The market already agrees. CRM trades at roughly 14x FCF right now, down 45% from its 52-week high. The stock hit $191 this week after losing almost half its value in twelve months. Gerstner is announcing the fire while the building is already ash.
What makes this interesting is the math underneath the wreckage. Salesforce just posted $12.9 billion in trailing free cash flow, growing 22% year over year. Revenue hit $10.3 billion last quarter, up 9%. Non-GAAP operating margins are running at 35%. Agentforce and Data 360 ARR crossed $1.4 billion, more than doubling year over year. The company just signed a $5.6 billion contract with the U.S. Army.
A dying business doesn’t generate that kind of cash flow growth. The market has decided to reprice CRM from “growth” to “utility” while the actual growth is accelerating.
Now look at who’s talking. Gerstner’s two named winners in the SaaS space are Snowflake and Databricks. Altimeter was one of the largest investors in Snowflake’s IPO and has been adding along the way. Snowflake is down 61% from its all-time high and currently trades around $157, itself caught in the same SaaS repricing Gerstner is diagnosing.

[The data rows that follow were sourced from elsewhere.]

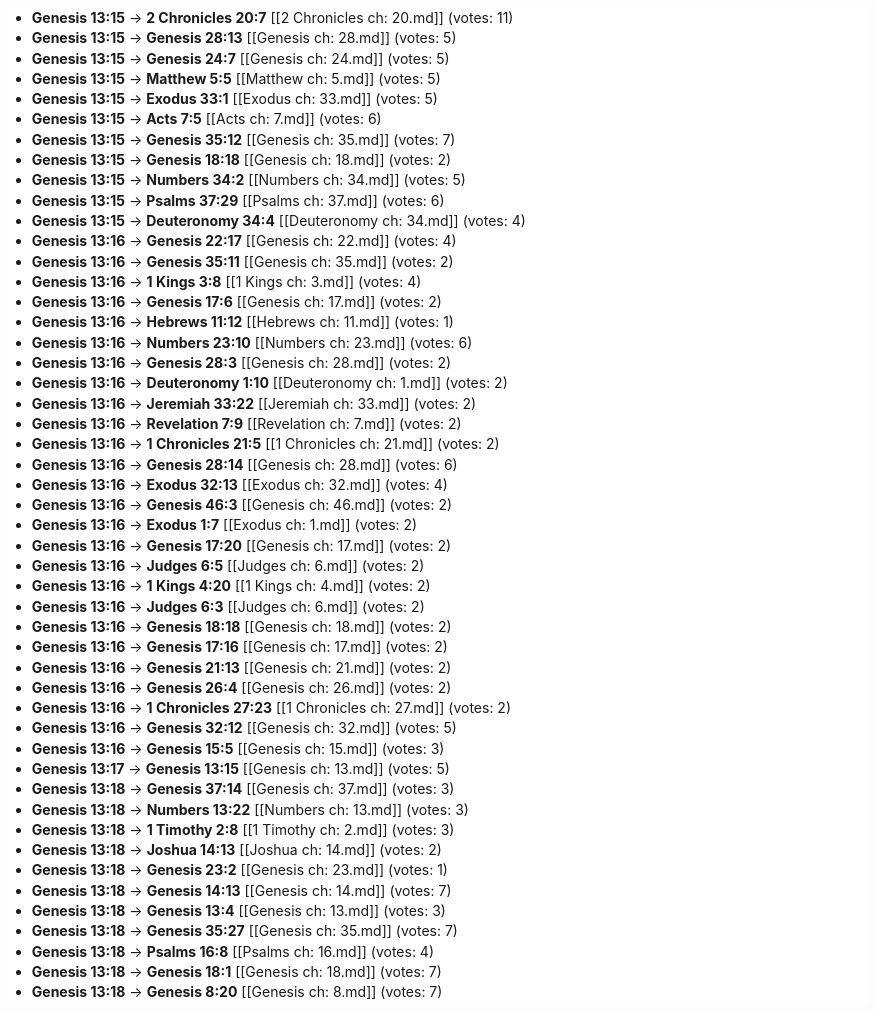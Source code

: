 - **Genesis 13:15** → **2 Chronicles 20:7** [[2 Chronicles ch: 20.md]] (votes: 11)
- **Genesis 13:15** → **Genesis 28:13** [[Genesis ch: 28.md]] (votes: 5)
- **Genesis 13:15** → **Genesis 24:7** [[Genesis ch: 24.md]] (votes: 5)
- **Genesis 13:15** → **Matthew 5:5** [[Matthew ch: 5.md]] (votes: 5)
- **Genesis 13:15** → **Exodus 33:1** [[Exodus ch: 33.md]] (votes: 5)
- **Genesis 13:15** → **Acts 7:5** [[Acts ch: 7.md]] (votes: 6)
- **Genesis 13:15** → **Genesis 35:12** [[Genesis ch: 35.md]] (votes: 7)
- **Genesis 13:15** → **Genesis 18:18** [[Genesis ch: 18.md]] (votes: 2)
- **Genesis 13:15** → **Numbers 34:2** [[Numbers ch: 34.md]] (votes: 5)
- **Genesis 13:15** → **Psalms 37:29** [[Psalms ch: 37.md]] (votes: 6)
- **Genesis 13:15** → **Deuteronomy 34:4** [[Deuteronomy ch: 34.md]] (votes: 4)
- **Genesis 13:16** → **Genesis 22:17** [[Genesis ch: 22.md]] (votes: 4)
- **Genesis 13:16** → **Genesis 35:11** [[Genesis ch: 35.md]] (votes: 2)
- **Genesis 13:16** → **1 Kings 3:8** [[1 Kings ch: 3.md]] (votes: 4)
- **Genesis 13:16** → **Genesis 17:6** [[Genesis ch: 17.md]] (votes: 2)
- **Genesis 13:16** → **Hebrews 11:12** [[Hebrews ch: 11.md]] (votes: 1)
- **Genesis 13:16** → **Numbers 23:10** [[Numbers ch: 23.md]] (votes: 6)
- **Genesis 13:16** → **Genesis 28:3** [[Genesis ch: 28.md]] (votes: 2)
- **Genesis 13:16** → **Deuteronomy 1:10** [[Deuteronomy ch: 1.md]] (votes: 2)
- **Genesis 13:16** → **Jeremiah 33:22** [[Jeremiah ch: 33.md]] (votes: 2)
- **Genesis 13:16** → **Revelation 7:9** [[Revelation ch: 7.md]] (votes: 2)
- **Genesis 13:16** → **1 Chronicles 21:5** [[1 Chronicles ch: 21.md]] (votes: 2)
- **Genesis 13:16** → **Genesis 28:14** [[Genesis ch: 28.md]] (votes: 6)
- **Genesis 13:16** → **Exodus 32:13** [[Exodus ch: 32.md]] (votes: 4)
- **Genesis 13:16** → **Genesis 46:3** [[Genesis ch: 46.md]] (votes: 2)
- **Genesis 13:16** → **Exodus 1:7** [[Exodus ch: 1.md]] (votes: 2)
- **Genesis 13:16** → **Genesis 17:20** [[Genesis ch: 17.md]] (votes: 2)
- **Genesis 13:16** → **Judges 6:5** [[Judges ch: 6.md]] (votes: 2)
- **Genesis 13:16** → **1 Kings 4:20** [[1 Kings ch: 4.md]] (votes: 2)
- **Genesis 13:16** → **Judges 6:3** [[Judges ch: 6.md]] (votes: 2)
- **Genesis 13:16** → **Genesis 18:18** [[Genesis ch: 18.md]] (votes: 2)
- **Genesis 13:16** → **Genesis 17:16** [[Genesis ch: 17.md]] (votes: 2)
- **Genesis 13:16** → **Genesis 21:13** [[Genesis ch: 21.md]] (votes: 2)
- **Genesis 13:16** → **Genesis 26:4** [[Genesis ch: 26.md]] (votes: 2)
- **Genesis 13:16** → **1 Chronicles 27:23** [[1 Chronicles ch: 27.md]] (votes: 2)
- **Genesis 13:16** → **Genesis 32:12** [[Genesis ch: 32.md]] (votes: 5)
- **Genesis 13:16** → **Genesis 15:5** [[Genesis ch: 15.md]] (votes: 3)
- **Genesis 13:17** → **Genesis 13:15** [[Genesis ch: 13.md]] (votes: 5)
- **Genesis 13:18** → **Genesis 37:14** [[Genesis ch: 37.md]] (votes: 3)
- **Genesis 13:18** → **Numbers 13:22** [[Numbers ch: 13.md]] (votes: 3)
- **Genesis 13:18** → **1 Timothy 2:8** [[1 Timothy ch: 2.md]] (votes: 3)
- **Genesis 13:18** → **Joshua 14:13** [[Joshua ch: 14.md]] (votes: 2)
- **Genesis 13:18** → **Genesis 23:2** [[Genesis ch: 23.md]] (votes: 1)
- **Genesis 13:18** → **Genesis 14:13** [[Genesis ch: 14.md]] (votes: 7)
- **Genesis 13:18** → **Genesis 13:4** [[Genesis ch: 13.md]] (votes: 3)
- **Genesis 13:18** → **Genesis 35:27** [[Genesis ch: 35.md]] (votes: 7)
- **Genesis 13:18** → **Psalms 16:8** [[Psalms ch: 16.md]] (votes: 4)
- **Genesis 13:18** → **Genesis 18:1** [[Genesis ch: 18.md]] (votes: 7)
- **Genesis 13:18** → **Genesis 8:20** [[Genesis ch: 8.md]] (votes: 7)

Gerstner also just exited Meta, calling it “not an AI leader,” and rotated into NVIDIA, TSM, and CoreWeave. His thesis is simple: buy infrastructure, sell the application layer. That framing works until you realize AI agents need data platforms to operate, and Salesforce sits on the largest proprietary CRM dataset on earth.
The real tell is what “SaaS is dead unless you’re growing fast” actually means coming from a fund that averaged 29.5% annual returns by riding SaaS supercycles. Altimeter built its entire track record on Snowflake, MongoDB, Unity, and Okta. Gerstner isn’t diagnosing the death of SaaS. He’s repositioning his book and giving you the narrative to justify it.
Fourteen times free cash flow for a company generating $12.9 billion in FCF with a $5.6 billion government contract pipeline and AI ARR more than doubling. The question isn’t whether SaaS is dead. The question is whether the market is pricing CRM like it’s RadioShack when the numbers say it’s becoming the IBM of AI-era enterprise software.